The answer is every line of the records that holds the word "keep", copied in full.

■ GIVEN RECORDS
━━━━━━━━━━━━━━━━━━━━

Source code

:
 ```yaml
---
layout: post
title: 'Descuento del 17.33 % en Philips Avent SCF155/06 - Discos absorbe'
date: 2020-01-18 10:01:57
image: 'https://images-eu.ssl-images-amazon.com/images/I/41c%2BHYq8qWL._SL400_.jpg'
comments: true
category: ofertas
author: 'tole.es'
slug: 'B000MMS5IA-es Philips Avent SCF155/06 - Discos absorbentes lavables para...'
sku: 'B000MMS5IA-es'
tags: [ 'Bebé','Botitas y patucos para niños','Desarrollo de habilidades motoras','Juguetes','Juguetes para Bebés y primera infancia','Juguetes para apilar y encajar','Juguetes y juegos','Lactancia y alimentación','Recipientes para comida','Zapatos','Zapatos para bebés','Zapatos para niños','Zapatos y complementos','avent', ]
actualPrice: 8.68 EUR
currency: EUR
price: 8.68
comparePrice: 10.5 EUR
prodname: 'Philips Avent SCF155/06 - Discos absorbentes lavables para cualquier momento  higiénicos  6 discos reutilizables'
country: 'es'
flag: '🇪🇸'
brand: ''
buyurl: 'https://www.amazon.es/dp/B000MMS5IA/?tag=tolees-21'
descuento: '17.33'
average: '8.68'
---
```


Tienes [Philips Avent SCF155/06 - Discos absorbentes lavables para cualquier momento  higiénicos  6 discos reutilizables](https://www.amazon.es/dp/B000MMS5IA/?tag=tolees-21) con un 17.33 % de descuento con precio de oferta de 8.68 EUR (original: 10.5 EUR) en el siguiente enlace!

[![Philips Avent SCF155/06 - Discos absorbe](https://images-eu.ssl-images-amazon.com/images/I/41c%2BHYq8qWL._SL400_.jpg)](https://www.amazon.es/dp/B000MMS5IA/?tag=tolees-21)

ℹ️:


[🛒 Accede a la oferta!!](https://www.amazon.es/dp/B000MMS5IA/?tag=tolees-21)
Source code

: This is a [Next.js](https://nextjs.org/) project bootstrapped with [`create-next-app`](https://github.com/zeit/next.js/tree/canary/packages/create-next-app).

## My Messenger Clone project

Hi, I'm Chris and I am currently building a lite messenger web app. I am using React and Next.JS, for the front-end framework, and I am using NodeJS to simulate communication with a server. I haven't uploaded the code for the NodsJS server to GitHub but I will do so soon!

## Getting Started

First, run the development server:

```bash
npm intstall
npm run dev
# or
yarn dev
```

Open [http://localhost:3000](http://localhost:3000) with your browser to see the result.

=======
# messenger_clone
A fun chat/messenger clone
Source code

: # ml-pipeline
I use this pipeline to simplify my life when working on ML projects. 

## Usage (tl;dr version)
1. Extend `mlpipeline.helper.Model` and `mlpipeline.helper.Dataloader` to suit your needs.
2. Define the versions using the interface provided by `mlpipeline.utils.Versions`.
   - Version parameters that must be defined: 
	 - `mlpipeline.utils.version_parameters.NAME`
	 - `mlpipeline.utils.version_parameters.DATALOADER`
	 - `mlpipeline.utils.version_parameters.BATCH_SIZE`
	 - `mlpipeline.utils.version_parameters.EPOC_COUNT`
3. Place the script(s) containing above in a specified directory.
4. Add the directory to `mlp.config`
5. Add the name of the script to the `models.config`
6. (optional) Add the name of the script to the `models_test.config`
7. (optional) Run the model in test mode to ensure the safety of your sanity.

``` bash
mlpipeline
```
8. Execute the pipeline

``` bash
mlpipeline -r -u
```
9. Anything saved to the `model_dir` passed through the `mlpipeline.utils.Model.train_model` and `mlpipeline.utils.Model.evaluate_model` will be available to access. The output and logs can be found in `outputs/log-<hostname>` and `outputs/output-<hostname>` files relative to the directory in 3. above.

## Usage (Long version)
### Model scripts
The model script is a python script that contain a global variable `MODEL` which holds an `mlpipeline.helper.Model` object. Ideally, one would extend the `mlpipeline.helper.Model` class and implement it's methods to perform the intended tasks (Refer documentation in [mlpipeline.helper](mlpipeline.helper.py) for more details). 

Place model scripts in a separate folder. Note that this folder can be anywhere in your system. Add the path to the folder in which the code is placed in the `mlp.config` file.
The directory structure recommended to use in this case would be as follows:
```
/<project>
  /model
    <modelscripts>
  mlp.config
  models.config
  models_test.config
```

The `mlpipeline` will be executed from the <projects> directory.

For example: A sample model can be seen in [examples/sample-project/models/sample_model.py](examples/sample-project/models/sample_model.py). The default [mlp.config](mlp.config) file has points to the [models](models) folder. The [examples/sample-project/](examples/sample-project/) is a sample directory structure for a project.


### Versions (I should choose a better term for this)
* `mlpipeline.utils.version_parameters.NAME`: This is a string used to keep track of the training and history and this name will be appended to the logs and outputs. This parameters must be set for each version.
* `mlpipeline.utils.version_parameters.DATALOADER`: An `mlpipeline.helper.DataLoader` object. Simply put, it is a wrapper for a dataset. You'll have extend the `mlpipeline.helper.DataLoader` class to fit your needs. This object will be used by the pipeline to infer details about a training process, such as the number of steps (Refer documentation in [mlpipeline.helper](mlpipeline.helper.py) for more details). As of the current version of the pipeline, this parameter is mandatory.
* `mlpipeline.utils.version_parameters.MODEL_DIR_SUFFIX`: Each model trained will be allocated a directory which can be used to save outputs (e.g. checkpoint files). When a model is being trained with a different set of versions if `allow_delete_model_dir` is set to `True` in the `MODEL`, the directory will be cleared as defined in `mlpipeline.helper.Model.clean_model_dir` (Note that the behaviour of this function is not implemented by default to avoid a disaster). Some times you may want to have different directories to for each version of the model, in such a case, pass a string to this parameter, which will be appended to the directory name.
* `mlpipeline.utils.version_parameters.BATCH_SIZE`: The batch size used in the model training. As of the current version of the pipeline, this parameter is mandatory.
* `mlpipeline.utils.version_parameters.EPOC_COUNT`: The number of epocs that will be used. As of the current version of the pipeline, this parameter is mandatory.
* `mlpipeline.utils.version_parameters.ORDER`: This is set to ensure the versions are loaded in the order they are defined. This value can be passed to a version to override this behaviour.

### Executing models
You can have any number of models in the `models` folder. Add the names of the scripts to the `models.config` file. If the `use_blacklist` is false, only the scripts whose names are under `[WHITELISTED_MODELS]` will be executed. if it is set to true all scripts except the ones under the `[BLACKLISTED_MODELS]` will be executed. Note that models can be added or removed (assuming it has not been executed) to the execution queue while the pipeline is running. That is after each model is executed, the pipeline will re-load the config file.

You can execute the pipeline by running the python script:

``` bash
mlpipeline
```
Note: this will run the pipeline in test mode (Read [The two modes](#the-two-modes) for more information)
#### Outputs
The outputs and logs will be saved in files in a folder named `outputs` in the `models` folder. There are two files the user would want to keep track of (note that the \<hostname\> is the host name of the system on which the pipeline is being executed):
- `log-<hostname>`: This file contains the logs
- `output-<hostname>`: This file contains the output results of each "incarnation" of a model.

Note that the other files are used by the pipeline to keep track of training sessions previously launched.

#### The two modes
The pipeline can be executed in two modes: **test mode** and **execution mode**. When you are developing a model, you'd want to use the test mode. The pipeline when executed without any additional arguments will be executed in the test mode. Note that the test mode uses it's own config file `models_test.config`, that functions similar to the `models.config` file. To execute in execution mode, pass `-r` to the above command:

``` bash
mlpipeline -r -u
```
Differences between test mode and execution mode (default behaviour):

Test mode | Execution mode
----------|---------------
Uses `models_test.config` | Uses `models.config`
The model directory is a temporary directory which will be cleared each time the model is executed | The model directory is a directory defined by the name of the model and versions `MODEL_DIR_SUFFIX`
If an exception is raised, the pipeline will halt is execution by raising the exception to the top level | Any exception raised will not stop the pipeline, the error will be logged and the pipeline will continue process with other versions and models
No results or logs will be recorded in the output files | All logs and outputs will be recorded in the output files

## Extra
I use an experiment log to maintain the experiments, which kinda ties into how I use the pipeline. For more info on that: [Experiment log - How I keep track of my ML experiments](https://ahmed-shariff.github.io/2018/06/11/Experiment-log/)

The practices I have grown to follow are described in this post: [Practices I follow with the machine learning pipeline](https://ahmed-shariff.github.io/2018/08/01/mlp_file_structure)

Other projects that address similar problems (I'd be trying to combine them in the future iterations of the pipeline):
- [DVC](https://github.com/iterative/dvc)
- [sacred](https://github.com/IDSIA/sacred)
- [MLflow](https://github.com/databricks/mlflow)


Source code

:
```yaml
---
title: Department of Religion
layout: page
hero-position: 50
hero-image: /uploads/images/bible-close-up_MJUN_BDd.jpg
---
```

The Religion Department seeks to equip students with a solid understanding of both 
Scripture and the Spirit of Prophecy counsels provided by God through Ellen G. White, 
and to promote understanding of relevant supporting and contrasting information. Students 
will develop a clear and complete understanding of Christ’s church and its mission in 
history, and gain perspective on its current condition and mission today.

━━━━━━━━━━━━━━━━━━━━

■ ANSWER SPACE
* `mlpipeline.utils.version_parameters.NAME`: This is a string used to keep track of the training and history and this name will be appended to the logs and outputs. This parameters must be set for each version.
The outputs and logs will be saved in files in a folder named `outputs` in the `models` folder. There are two files the user would want to keep track of (note that the \<hostname\> is the host name of the system on which the pipeline is being executed):
Note that the other files are used by the pipeline to keep track of training sessions previously launched.
I use an experiment log to maintain the experiments, which kinda ties into how I use the pipeline. For more info on that: [Experiment log - How I keep track of my ML experiments](https://ahmed-shariff.github.io/2018/06/11/Experiment-log/)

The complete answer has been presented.